Common Cause held a conference call earlier to discuss the status of both congressional and state redistricting efforts. The group’s executive director Susan Lerner addressed the constitutional amendment issue.
“We would just like to say we have consistently been calling for an open discussion about what should be in any constitutional amendment,” she said, according to City and State’s Laura Nahmias. “We think quite frankly it would be a scandal if massive changes to the redistricting process were introduced under cover of darkness.”
Democratic state Senator Liz Krueger issued her own statement on the state of the process saying, “The reports I have heard of a deal on a constitutional amendment make two things clear: the proposed amendment is too weak to work, and New York's voters would have to accept ten more years of hyperpartisan, racially discriminatory maps to get this too-little, too-late reform.”
And earlier today, Democratic state Senator Michael Gianaris told the Empire, “The entire point about the constitutional amendment is that we could change [the ability of the legislature to have the final say over the lines]. So to actually enshrine in the constitution that the legislature would have the final say would be regress.”
Monday, February 27, 2012
It doesn’t look like new congressional lines will be revealed any time soon.
Wednesday, February 01, 2012
For those that feel accustomed (or entitled) to public hearings to discuss draft redistricting maps—as are currently happening in the city—LATFOR co-chair Assemblyman Jack McEneny has some disappointing news: don’t expect the same for the congressional maps.
McEneny reportedly made the comment at the LATFOR hearing in Brooklyn on Wednesday. “That’s correct,” he said when asked if he had said there likely wouldn’t be time for a set of public hearings on the congressional lines when they finally get finished.
“I’m sure there will be concerns. Right now my main concern is finishing on time, thank you Judge Sharpe,” McEneny said, referring to the federal judge who set June 26 as New York’s primary date for congress.
He also pointed out the last redistricting process a decade ago had no public hearings. That’s true. In fact, over the past 30 years there have never been public hearings over the proposed redistricting lines. That’s because Democrats and Republicans couldn’t come to an agreement. Only when the threat of a federal judge imposing lines were the two sides able—miraculously—to come to an agreement right before the deadline.
“Some decisions have to be made, they haven’t been made yet,” McEneny said about the status of line drawing process. “We have deadlines.
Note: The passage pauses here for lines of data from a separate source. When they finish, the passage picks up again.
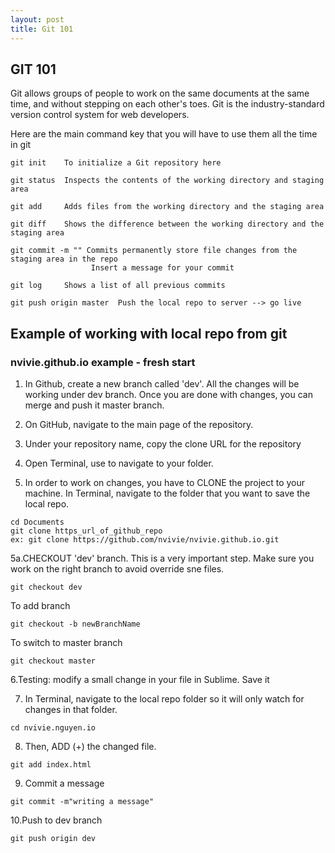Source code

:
 ```yaml
---
layout: post
title: Git 101
---
```


## GIT 101
Git allows groups of people to work on the same documents at the same time, and without stepping on each other's toes. Git is the industry-standard version control system for web developers.

Here are the main command key that you will have to use them all the time in git

```
git init    To initialize a Git repository here
```

```
git status  Inspects the contents of the working directory and staging area
```

```
git add     Adds files from the working directory and the staging area 
```

```
git diff    Shows the difference between the working directory and the staging area
```

```
git commit -m "" Commits permanently store file changes from the staging area in the repo
                  Insert a message for your commit
```

```
git log     Shows a list of all previous commits
```

```
git push origin master  Push the local repo to server --> go live 
```


## Example of working with local repo from git

### nvivie.github.io example - fresh start

1. In Github, create a new branch called 'dev'. All the changes will be working under dev branch. Once you are done with changes, you can merge and push it master branch.

2. On GitHub, navigate to the main page of the repository.

3. Under your repository name, copy the clone URL for the repository

4. Open Terminal, use <cd> to navigate to your folder.

5. In order to work on changes, you have to CLONE the project to your machine. In Terminal, navigate to the folder that you want to save the local repo.

```
cd Documents 
git clone https_url_of_github_repo
ex: git clone https://github.com/nvivie/nvivie.github.io.git
```

5a.CHECKOUT 'dev' branch. This is a very important step. Make sure you work on the right branch to avoid override sne files.

```
git checkout dev
```

To add branch

```
git checkout -b newBranchName
```

To switch to master branch

```
git checkout master
```

6.Testing: modify a small change in your file in Sublime. Save it


7. In Terminal, navigate to the local repo folder so it will only watch for changes in that folder.

```
cd nvivie.nguyen.io
```

8. Then, ADD (+) the changed file.

```
git add index.html
```

9. Commit a message

```
git commit -m"writing a message"
```

10.Push to dev branch

```
git push origin dev
```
The first deadline is to get these nine public hearings finished.
“In the meantime we haven’t drawn the congressional lines yet.”
He said that, “in an ideal world,” he hoped to have draft congressional maps “done during President Week with legal descriptions so that we could present something to the legislature for a vote when they come back from the break.”
McEneny’s talking about the week of Presidents’ Day on Monday, February 21. That would mean that the earliest the legislature could vote on lines would be their next session day, February 29.
“If things were a little different, we’d have a little negotiating room but right now the main thing is to get it done,” McEneny said.
Tuesday, November 22, 2011
Over the weekend, the Times Thomas Kaplan wrote that Assembly Speaker Sheldon Silver was interested in striking a deal on redistricting:
In an interview this week, the Assembly speaker, Sheldon Silver, a Manhattan Democrat, sketched out what he said could be a compromise — an eight-member bipartisan commission, with equal representation for each party, that would be appointed by the Legislature but made up entirely of people who are not lawmakers. The Democratic and Republican leaders in the Assembly and Senate would each appoint two members who would have equal funding, access to data and control of the map-making process.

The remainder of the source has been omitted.